[Plain-text document sources]
__________

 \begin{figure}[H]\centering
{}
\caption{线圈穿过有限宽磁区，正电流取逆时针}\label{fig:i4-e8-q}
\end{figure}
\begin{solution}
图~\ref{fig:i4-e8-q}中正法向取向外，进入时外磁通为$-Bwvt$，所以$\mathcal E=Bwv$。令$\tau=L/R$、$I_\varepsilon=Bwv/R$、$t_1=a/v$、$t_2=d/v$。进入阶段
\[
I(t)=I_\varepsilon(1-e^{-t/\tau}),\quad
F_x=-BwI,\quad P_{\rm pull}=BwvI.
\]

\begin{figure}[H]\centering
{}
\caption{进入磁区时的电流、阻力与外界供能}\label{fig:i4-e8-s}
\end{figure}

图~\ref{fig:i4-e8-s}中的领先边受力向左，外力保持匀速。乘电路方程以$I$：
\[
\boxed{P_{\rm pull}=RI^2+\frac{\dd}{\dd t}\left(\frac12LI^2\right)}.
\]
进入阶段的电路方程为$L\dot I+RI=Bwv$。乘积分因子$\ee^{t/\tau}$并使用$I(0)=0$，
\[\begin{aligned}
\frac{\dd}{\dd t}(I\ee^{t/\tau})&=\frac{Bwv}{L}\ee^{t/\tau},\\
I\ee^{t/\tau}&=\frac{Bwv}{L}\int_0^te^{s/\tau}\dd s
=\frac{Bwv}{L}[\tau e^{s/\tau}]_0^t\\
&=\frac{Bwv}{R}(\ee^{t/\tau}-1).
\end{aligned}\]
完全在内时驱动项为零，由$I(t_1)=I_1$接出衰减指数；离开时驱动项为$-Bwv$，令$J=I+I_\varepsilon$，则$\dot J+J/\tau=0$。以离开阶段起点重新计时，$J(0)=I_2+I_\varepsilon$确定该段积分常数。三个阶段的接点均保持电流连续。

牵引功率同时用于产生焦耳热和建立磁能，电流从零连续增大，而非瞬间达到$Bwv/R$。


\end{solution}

__________

▸ WHAT YOU HAVE TO DO: For the string "centering", show each line of the entries above where it occurs.

▸ EXERCISE RESPONSE:
 \begin{figure}[H]\centering
\begin{figure}[H]\centering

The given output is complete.